Copy every line of the data that contains the string "прослушивания".

DATA FOR PROCESSING section start

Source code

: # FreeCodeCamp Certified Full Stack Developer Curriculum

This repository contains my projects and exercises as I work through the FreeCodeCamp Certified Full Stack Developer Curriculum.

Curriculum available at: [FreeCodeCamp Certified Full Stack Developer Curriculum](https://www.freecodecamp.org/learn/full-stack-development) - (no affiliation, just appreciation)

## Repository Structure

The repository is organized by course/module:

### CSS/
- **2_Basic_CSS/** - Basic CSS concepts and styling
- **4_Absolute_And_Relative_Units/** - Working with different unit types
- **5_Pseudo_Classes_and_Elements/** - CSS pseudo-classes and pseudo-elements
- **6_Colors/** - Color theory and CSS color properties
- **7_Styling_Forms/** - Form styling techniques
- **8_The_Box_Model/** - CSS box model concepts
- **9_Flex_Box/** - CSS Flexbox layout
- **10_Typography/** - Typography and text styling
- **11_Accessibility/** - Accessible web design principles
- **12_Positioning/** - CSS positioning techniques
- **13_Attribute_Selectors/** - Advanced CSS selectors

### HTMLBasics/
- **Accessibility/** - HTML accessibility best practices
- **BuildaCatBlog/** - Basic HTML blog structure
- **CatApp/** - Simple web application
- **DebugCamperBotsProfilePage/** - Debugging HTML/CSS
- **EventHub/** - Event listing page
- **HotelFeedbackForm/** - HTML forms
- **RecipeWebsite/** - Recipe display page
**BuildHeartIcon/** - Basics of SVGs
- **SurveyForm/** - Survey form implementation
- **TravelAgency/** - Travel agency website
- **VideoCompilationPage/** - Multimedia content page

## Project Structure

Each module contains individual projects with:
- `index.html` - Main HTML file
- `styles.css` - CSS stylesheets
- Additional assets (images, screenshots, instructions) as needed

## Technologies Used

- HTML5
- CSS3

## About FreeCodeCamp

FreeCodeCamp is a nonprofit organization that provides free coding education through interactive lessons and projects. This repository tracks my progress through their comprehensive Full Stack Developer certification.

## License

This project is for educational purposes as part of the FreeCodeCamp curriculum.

DATA FOR PROCESSING section end
DATA FOR PROCESSING section start

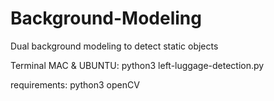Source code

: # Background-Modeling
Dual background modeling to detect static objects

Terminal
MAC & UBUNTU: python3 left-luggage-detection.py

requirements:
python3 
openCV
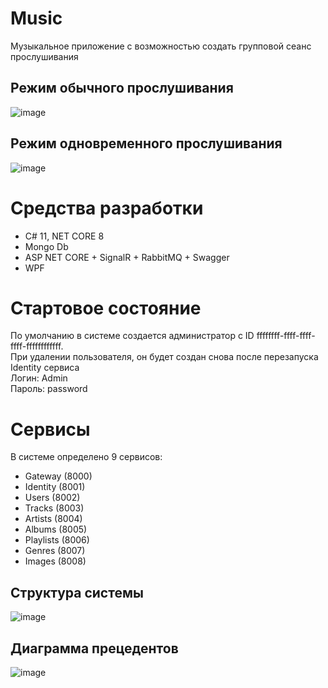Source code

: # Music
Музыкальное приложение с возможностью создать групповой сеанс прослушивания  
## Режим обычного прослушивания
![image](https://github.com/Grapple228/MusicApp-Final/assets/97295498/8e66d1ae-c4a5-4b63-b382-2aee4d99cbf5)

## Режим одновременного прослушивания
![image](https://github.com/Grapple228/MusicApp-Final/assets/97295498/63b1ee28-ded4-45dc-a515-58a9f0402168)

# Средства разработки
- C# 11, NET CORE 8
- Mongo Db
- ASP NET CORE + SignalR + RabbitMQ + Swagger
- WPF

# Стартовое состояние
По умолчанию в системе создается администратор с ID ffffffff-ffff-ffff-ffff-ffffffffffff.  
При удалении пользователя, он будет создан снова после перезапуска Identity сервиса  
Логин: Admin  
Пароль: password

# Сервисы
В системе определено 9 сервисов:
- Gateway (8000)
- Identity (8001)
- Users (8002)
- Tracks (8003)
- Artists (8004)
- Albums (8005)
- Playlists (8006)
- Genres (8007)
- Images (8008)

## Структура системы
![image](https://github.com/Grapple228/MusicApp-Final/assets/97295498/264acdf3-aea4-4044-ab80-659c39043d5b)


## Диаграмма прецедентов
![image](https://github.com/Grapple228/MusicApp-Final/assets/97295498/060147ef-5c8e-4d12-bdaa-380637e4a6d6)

DATA FOR PROCESSING section end
DATA FOR PROCESSING section start

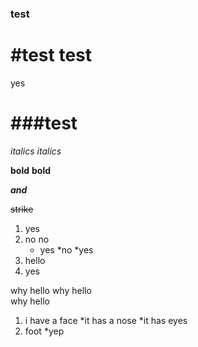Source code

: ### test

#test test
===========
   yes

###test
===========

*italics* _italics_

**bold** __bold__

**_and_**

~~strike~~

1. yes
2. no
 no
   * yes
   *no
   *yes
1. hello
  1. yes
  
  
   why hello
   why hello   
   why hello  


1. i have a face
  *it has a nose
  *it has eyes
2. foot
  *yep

DATA FOR PROCESSING section end

RESULT FOR THIS TASK –
Музыкальное приложение с возможностью создать групповой сеанс прослушивания  
## Режим обычного прослушивания
## Режим одновременного прослушивания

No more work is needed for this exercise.